I've got an Olympic Tri coming up this weekend and am trying to decide how to race the bike.  Advice in the wiki seems to be moderately self-conflicting.  Should I go out and try to maintain a low VI at ~90% or 'murder the hills', forgot about VI and just shoot to maintain at least 90% FTP? 

Comments

  • George,
    I have the same issue. Doing OC Tri on Sunday. I am thinking of hammering the bike as it is a tough run course (massive hill(s) at the end) anyway so I will likely have issues on keeping pace anyway. I am also considering using the bike as an FTP test anyway. Maybe consider the course to pick your strategy.
    Thanks,
    JN
  • I shoot for .90-.95 IF in an Oly. I do try to ride steady though, shooting for a VI as close to 1.0 as possible. Basically feels like an FTP interval. Hammering the hills would be like throwing in some VO2 work. That could negatively affect your run.

  • I'd agree with Matt. High watts, low VI
  • I think of it like I think of IM execution, in gears.

    1st gear = goal watts minus 5% (for the first 10 minutes, and for downhills)
    2nd gear = goal watts (for flats and small rollers)
    3rd gear = goal watts +5% (for long hills)
    4th gear = goal watts +10% (for short hills)

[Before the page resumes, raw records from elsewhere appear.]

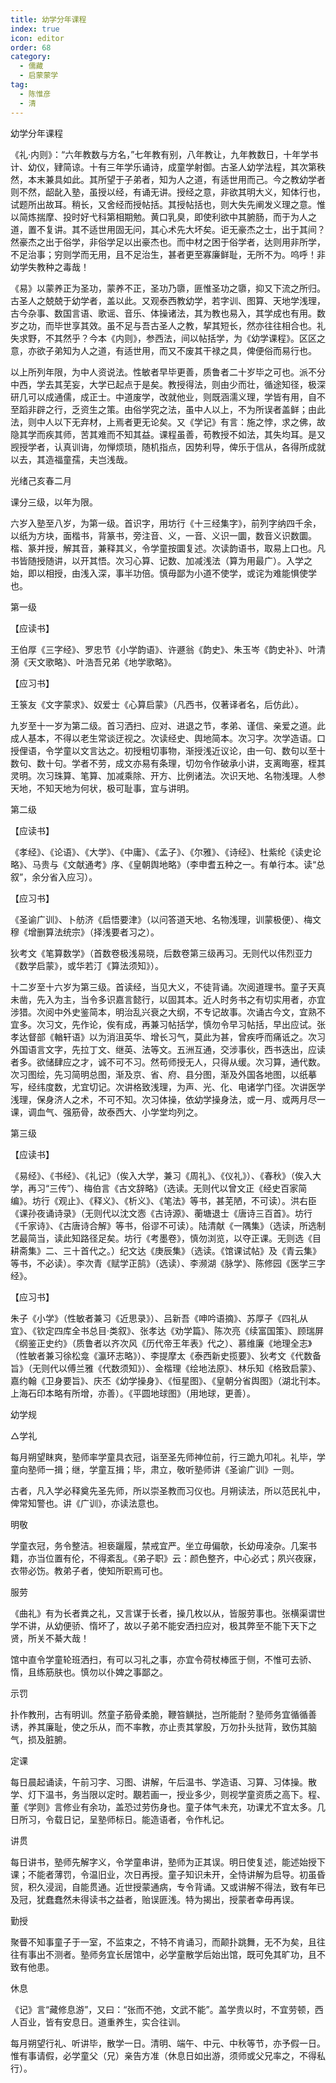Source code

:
 ```yaml
---
title: 幼学分年课程
index: true
icon: editor
order: 68
category:
  - 儒藏
  - 启蒙蒙学
tag:
  - 陈惟彦
  - 清
---
```


幼学分年课程  

《礼·内则》：“六年教数与方名，”七年教有别，八年教让，九年教数日，十年学书计、幼仪，肄简谅。十有三年学乐诵诗，成童学射御。古圣人幼学法程，其次第秩然，本末兼具如此。其所望于子弟者，知为人之道，有适世用而己。今之教幼学者则不然，龆龀入塾，虽授以经，有诵无讲。授经之意，非欲其明大义，知体行也，试题所出故耳。稍长，又舍经而授帖括。其授帖括也，则大失先阐发义理之意。惟以简炼揣摩、投时好弋科第相期勉。黄口乳臭，即使利欲中其腑肠，而于为人之道，置不复讲。其不适世用固无问，其心术先大坏矣。讵无豪杰之士，出于其间？然豪杰之出于俗学，非俗学足以出豪杰也。而中材之困于俗学者，达则用非所学，不足治事；穷则学而无用，且不足治生，甚者更至寡廉鲜耻，无所不为。呜呼！非幼学失教种之毒哉！  

《易》以蒙养正为圣功，蒙养不正，圣功乃隳，匪惟圣功之隳，抑又下流之所归。古圣人之兢兢于幼学者，盖以此。又观泰西教幼学，若字训、图算、天地学浅理，古今杂事、数国言语、歌谣、音乐、体操诸法，其为教也易入，其学成也有用。数岁之功，而毕世享其效。虽不足与吾古圣人之教，挈其短长，然亦往往相合也。礼失求野，不其然乎？今本《内则》，参西法，间以帖括学，为《幼学课程》。区区之意，亦欲子弟知为人之道，有适世用，而又不废其干禄之具，俾便俗而易行也。  

以上所列年限，为中人资说法。性敏者早毕更善，质鲁者二十岁毕之可也。派不分中西，学去其芜妄，大学已起点于是矣。教授得法，则由少而壮，循途知径，极深研几可以成通儒，成正士。中道废学，改就他业，则既涵濡义理，学皆有用，自不至蹈非辟之行，乏资生之策。由俗学究之法，虽中人以上，不为所误者盖鲜；由此法，则中人以下无弃材，上焉者更无论矣。又《学记》有言：施之悖，求之佛，故隐其学而疾其师，苦其难而不知其益。课程虽善，苟教授不如法，其失均耳。是又觊授学者，认真训诲，勿惮烦琐，随机指点，因势利导，俾乐于信从，各得所成就以去，其造福童孺，夫岂浅哉。  

光绪己亥春二月  

课分三级，以年为限。  

六岁入塾至八岁，为第一级。首识字，用坊行《十三经集字》，前列字纳四千余，以纸为方块，面楷书，背篆书，旁注音、义，一音、义识一圜，数音义识数圜。楷、篆并授，解其音，兼释其义，令学童按圜复述。次读韵语书，取易上口也。凡书皆随授随讲，以开其悟。次习心算、记数、加减浅法（算为用最广）。入学之始，即以相授，由浅入深，事半功倍。慎毋鄙为小道不使学，或诧为难能惧使学也。  

第一级  

【应读书】  

王伯厚《三字经》、罗忠节《小学韵语》、许遯翁《韵史》、朱玉岑《韵史补》、叶清漪《天文歌略》、叶浩吾兄弟《地学歌略》。  

【应习书】  

王箓友《文字蒙求》、奴爱士《心算启蒙》（凡西书，仅著译者名，后仿此）。  

九岁至十一岁为第二级。首习洒扫、应对、进退之节，孝弟、谨信、亲爱之道。此成人基本，不得以老生常谈迂视之。次读经史、舆地简本。次习字。次学造语。口授俚语，令学童以文言达之。初授粗切事物，渐授浅近议论，由一句、数句以至十数句、数十句。学者不劳，成文亦易有条理，切勿令作破承小讲，支离晦塞，桎其灵明。次习珠算、笔算、加减乘除、开方、比例诸法。次识天地、名物浅理。人参天地，不知天地为何状，极可耻事，宜与讲明。  

第二级  

【应读书】  

《孝经》、《论语》、《大学》、《中庸》、《孟子》、《尔雅》、《诗经》、杜紫纶《读史论略》、马贵与《文献通考》序、《皇朝舆地略》（李申耆五种之一。有单行本。读“总叙”，余分省入应习）。  

【应习书】  

《圣谕广训》、卜舫济《启悟要津》（以问答道天地、名物浅理，训蒙极便）、梅文穆《增删算法统宗》（择浅要者习之）。  

狄考文《笔算数学》（首数卷极浅易晓，后数卷第三级再习。无则代以伟烈亚力《数学启蒙》，或华若汀《算法须知》）。  

十二岁至十六岁为第三级。首读经，当见大义，不徒背诵。次阅道理书。童子天真未凿，先入为主，当令多识嘉言懿行，以固其本。近人时务书之有切实用者，亦宜涉猎。次阅中外史鉴简本，明治乱兴衰之大纲，不专记故事。次诵古今文，宜熟不宜多。次习文，先作论，俟有成，再兼习帖括学，慎勿令早习帖括，早出应试。张孝达督部《輶轩语》以为消沮英华、增长习气，莫此为甚，曾疾呼而痛诋之。次习外国语言文字，先拉丁文、继英、法等文。五洲互通，交涉事伙，西书迭出，应读者多。欲储肆应之才，诚不可不习。然苟师授无人，只得从缓。次习算，通代数。次习图绘，先习简明总图，渐及京、省、府、县分图，渐及外国各地图，以纸摹写，经纬度数，尤宜切记。次讲格致浅理，为声、光、化、电诸学门径。次讲医学浅理，保身济人之术，不可不知。次习体操，依幼学操身法，或一月、或两月尽一课，调血气、强筋骨，故泰西大、小学堂均列之。  

第三级  

【应读书】  

《易经》、《书经》、《礼记》（俟入大学，兼习《周礼》、《仪礼》）、《春秋》（俟入大学，再习“三传”）、梅伯言《古文辞略》（选读。无则代以曾文正《经史百家简编》。坊行《观止》、《释义》、《析义》、《笔法》等书，甚芜陋，不可读）。洪右臣《课孙夜诵诗录》（无则代以沈文悫《古诗源》、蘅塘退士《唐诗三百首》。坊行《千家诗》、《古唐诗合解》等书，俗谬不可读）。陆清献《一隅集》（选读，所选制艺最简当，读此知路径足矣。坊行《考墨卷》，慎勿浏览，以夺正课。无则选《目耕斋集》二、三十首代之。）纪文达《庚辰集》（选读。《馆课试帖》及《青云集》等书，不必读）。李次青《赋学正鹄》（选读）、李濒湖《脉学》、陈修园《医学三字经》。  

【应习书】  

朱子《小学》（性敏者兼习《近思录》）、吕新吾《呻吟语摘》、苏厚子《四礼从宜》、《钦定四库全书总目·类叙》、张孝达《劝学篇》、陈次亮《续富国策》、顾瑞屏《纲鉴正史约》（质鲁者以齐次风《历代帝王年表》代之）、慕维廉《地理全志》（性敏者兼习徐松龛《瀛环志略》）、李提摩太《泰西新史揽要》、狄考文《代数备旨》（无则代以傅兰雅《代数须知》）、金楷理《绘地法原》、林乐知《格致启蒙》、嘉约翰《卫身要旨》、庆丕《幼学操身》、《恒星图》、《皇朝分省舆图》（湖北刊本。上海石印本略有所增，亦善）。《平圆地球图》（用地球，更善）。  

幼学规  

△学礼  

每月朔望眜爽，塾师率学童具衣冠，诣至圣先师神位前，行三跪九叩礼。礼毕，学童向塾师一揖；继，学童互揖；毕，肃立，敬听塾师讲《圣谕广训》一则。  

古者，凡入学必释奠先圣先师，所以崇圣教而习仪也。月朔读法，所以范民礼中，俾常知警也。讲《广训》，亦读法意也。  

明敬  

学童衣冠，务令整洁。袒亵躧履，禁戒宜严。坐立毋偏欹，长幼毋凌杂。几案书籍，亦当位置有伦，不得紊乱。《弟子职》云：颜色整齐，中心必式；夙兴夜寐，衣带必饬。教弟子者，使知所职焉可也。  

服劳  

《曲礼》有为长者粪之礼，又言谋于长者，操几枚以从，皆服劳事也。张横渠谓世学不讲，从幼便骄、惰坏了，故以子弟不能安洒扫应对，极其弊至不能下天下之贤，所关不綦大哉！  

馆中直令学童轮班洒扫，有可以习礼之事，亦宜令荷杖棒匜于侧，不惟可去骄、惰，且练筋肤也。慎勿以仆婢之事鄙之。  

示罚  

扑作教刑，古有明训。然童子筋骨柔脆，鞭笞觵挞，岂所能耐？塾师务宜循循善诱，养其廉耻，使之乐从，而不率教，亦止责其掌股，万勿扑头挞背，致伤其脑气，损及脏腑。  

定课  

每日晨起诵读，午前习字、习图、讲解，午后温书、学造语、习算、习体操。散学、灯下温书，务当限以定时。覯若画一，授业多少，则视学童资质之高下。程、董《学则》言修业有余功，盖恐过劳伤身也。童子体气未充，功课尤不宜太多。几日所习，令载日记，呈塾师标日。能造语者，令作札记。  

讲贯  

每日讲书，塾师先解字义，令学童串讲，塾师为正其误。明日使复述，能述始授下课；不能者薄罚，令温旧业，次日再授。童子知识未开，全恃讲解为启导。初虽昏贸，积久浸润，自能贯通。近世授蒙通病，专令背诵。又或讲解不得法，致有年已及冠，犹蠢蠢然未得读书之益者，贻误匪浅。特为揭出，授蒙者幸毋再误。  

勤授  

聚瞢不知事童子于一室，不监束之，不特不肯诵习，而颠扑跳舞，无不为矣，且往往有事出不测者。塾师务宜长居馆中，必学童散学后始出馆，既可免其旷功，且不致有他患。  

休息  

《记》言“藏修息游”，又曰：“张而不弛，文武不能”。盖学贵以时，不宜劳顿，西人百业，皆有安息日。道重养生，实合往训。  

每月朔望行礼、听讲毕，散学一日。清明、端午、中元、中秋等节，亦予假一日。惟有事请假，必学童父（兄）亲告方准（休息日如出游，须师或父兄率之，不得私行）。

    The important thing is to think of 4th gear as a soft ceiling, meaning "exceed this number only because you did it on purpose". There may be times when it's advantageous to crank it for 20-30 seconds. This sort of effort has very little impact on VI, and in the right situations, can really impact bike speed (for example, a downhill, followed by a short uphill, then another downhill). However, you shouldn't find yourself at 120% without even realizing it (like looking down at the PM on a longer hill).
  • For an olympic I would pretty much ride as hard as you can.  You are not going to be able to get much over .90 no matter what you do when the downhills/turns/etc are factored in.  At least I never can.  That said I would not climb much above FTP either, maybe 110 percent at the most.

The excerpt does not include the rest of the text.